The music television network that made it hip to wear tongue-jewelry has jumped on the digital-music bandwagon in a big way, announcing a deal with five major record labels and application service provider RioPort to launch a paid download service.
The landmark deal potentially makes MTVi the front-runner in the lucrative digital-download market. With a ready-made television audience and a network of Web sites to market the new service, it comes as no surprise that five of the biggest record labels have signed on as partners.
The labels — Sony Music Entertainment, Universal Music Group, BMG Entertainment, EMI and Warner Music Group — bring a stable of the biggest names in popular music to the service as it looks to create the anti-Napster, a place where musicians can be compensated from legal downloads from the Internet.
Prices for the downloads have been fixed by the labels — between 99 cents and $1.99 for singles and between $11.98 and $18.98 for albums – not far from the prices for CDs at traditional music stories.
The San Jose, CA-based RioPort, which negotiated the deals with the labels, would split a portion of the download money with MTVi, the companies explained in a teleconference with reporters.

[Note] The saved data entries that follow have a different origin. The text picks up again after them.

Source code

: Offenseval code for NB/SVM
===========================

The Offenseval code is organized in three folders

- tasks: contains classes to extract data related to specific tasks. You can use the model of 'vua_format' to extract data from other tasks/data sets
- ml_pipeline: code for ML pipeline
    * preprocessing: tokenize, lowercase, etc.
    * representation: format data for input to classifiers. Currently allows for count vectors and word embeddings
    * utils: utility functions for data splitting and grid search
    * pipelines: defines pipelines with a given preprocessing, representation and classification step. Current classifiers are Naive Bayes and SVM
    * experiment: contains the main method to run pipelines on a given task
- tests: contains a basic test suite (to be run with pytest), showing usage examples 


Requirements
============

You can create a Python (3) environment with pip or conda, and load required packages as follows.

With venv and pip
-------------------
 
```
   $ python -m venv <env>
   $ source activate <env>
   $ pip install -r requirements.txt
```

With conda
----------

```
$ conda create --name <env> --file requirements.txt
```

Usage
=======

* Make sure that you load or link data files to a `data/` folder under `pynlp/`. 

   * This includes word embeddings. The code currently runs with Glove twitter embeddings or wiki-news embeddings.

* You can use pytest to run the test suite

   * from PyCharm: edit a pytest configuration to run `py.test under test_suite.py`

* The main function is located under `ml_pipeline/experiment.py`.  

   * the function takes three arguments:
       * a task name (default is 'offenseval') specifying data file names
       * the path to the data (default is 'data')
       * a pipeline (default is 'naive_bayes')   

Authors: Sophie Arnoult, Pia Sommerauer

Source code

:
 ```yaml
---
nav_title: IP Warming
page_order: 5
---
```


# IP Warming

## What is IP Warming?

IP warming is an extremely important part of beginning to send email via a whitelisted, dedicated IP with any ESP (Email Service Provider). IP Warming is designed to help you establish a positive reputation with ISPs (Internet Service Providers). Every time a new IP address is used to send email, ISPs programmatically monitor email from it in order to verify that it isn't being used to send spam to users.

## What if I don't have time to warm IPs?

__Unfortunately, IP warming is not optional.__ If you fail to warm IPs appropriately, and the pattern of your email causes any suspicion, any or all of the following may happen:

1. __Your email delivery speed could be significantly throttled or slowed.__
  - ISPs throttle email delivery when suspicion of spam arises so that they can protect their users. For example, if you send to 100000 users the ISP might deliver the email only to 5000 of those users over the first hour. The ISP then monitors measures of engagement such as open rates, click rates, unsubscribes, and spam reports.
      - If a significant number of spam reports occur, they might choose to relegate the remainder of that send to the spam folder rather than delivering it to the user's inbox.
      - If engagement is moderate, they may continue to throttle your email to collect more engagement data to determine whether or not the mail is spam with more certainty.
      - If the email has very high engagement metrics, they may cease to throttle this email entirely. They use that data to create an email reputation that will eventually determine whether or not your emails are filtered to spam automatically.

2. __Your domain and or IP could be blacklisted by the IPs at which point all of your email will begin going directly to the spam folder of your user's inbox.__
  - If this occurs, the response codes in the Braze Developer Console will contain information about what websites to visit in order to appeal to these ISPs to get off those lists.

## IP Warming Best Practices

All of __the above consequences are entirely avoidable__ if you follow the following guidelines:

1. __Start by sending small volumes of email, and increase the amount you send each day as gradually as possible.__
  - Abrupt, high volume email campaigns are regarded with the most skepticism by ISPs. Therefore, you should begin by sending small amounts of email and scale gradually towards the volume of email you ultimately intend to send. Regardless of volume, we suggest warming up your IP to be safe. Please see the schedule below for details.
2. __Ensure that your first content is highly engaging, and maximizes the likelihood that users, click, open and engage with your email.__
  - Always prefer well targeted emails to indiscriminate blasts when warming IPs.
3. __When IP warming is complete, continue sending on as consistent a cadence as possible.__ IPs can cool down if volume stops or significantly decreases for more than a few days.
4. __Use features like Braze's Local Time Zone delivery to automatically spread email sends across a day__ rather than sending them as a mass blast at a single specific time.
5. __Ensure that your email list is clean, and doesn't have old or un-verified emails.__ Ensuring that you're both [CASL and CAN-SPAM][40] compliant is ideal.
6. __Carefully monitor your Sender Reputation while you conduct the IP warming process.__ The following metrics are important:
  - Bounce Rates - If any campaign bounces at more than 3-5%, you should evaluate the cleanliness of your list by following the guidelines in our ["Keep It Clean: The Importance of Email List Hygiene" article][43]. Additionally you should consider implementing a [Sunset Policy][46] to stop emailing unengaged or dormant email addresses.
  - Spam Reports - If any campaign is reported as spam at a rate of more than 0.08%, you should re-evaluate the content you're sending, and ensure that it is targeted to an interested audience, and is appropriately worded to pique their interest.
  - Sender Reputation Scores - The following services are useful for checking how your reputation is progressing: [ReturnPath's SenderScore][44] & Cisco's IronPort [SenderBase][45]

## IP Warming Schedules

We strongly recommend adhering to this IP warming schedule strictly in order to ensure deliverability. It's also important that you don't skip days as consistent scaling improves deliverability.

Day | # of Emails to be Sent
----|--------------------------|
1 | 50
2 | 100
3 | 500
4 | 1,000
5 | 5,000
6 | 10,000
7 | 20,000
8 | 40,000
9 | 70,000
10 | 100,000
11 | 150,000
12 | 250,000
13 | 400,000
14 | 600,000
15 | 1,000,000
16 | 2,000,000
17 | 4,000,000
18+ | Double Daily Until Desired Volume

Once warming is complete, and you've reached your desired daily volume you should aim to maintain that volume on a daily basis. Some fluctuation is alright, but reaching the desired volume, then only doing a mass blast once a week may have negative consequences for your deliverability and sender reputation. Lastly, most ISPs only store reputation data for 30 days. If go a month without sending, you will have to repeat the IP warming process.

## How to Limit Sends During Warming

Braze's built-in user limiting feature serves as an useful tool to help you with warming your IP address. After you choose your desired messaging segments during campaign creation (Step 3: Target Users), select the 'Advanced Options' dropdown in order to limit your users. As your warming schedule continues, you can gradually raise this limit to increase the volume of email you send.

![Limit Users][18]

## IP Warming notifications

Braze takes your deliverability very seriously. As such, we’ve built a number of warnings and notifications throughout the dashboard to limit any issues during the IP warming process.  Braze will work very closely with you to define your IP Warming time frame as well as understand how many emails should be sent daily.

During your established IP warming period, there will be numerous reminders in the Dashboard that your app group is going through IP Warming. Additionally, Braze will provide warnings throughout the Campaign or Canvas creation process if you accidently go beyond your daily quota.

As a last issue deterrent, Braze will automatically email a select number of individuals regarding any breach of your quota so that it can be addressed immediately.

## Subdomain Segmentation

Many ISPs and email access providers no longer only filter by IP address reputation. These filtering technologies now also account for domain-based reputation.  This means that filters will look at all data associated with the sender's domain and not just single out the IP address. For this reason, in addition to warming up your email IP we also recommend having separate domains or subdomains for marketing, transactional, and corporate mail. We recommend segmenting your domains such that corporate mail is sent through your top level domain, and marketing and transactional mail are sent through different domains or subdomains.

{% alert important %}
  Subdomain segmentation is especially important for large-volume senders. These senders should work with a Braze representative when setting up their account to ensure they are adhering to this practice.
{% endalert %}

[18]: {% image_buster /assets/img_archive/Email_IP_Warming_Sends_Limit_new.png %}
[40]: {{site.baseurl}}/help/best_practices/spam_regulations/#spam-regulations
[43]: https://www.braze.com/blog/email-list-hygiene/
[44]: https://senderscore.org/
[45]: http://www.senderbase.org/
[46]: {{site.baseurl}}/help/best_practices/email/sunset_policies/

“We’ll get a cut of the download revenue,” said MTVi chief executive Nick Butterworth, who explained that Rio’s revenue agreements were negotiated separately with each label and vary in their financial terms.
Butterworth said the paid downloads would eventually be available off links from its 46 radio stations which stream music on the Web. It is the first time that technology has been set up to integrate digital download e-commerce links with streaming media, he said.
For the major labels, it is the second big jump into a space they have largely been avoiding for many years. Last week, AOL Time Warner, Bertelsmann AG and EMI inked a deal with Seattle-based RealNetworks to license music catalogs to the newly-created MusicNet subsidiary.
Under that deal, MusicNet would run the technology to allow third-party Web sites to offer subscription-based music services. RealNetworks and AOL already have specific plans to launch such a service.
Just yesterday, even Microsoft got into the act, launching a beta version of MSN Music, touting the service as a “free, easy way for music consumers to search for, listen to and discover music they like.”
To land five of the biggest names in the business for its e-commerce foray is certainly a coup for MTVi, which has a rabid, almost cult-like following for TV shows such as Total Request Live (TRL).
The company, which initiated two rounds of staff cuts to cut down on costs, recently announced ambitious plans to launch MTV360, meshing the company’s two main television channels with the Web site.
The plan for MTV360 is to schedule programming on MTV and MTV2 and the MTV.com Site and direct viewers and Web surfers from one location to another. The company believes it can package the three platforms and provide leverage when negotiating advertising deals.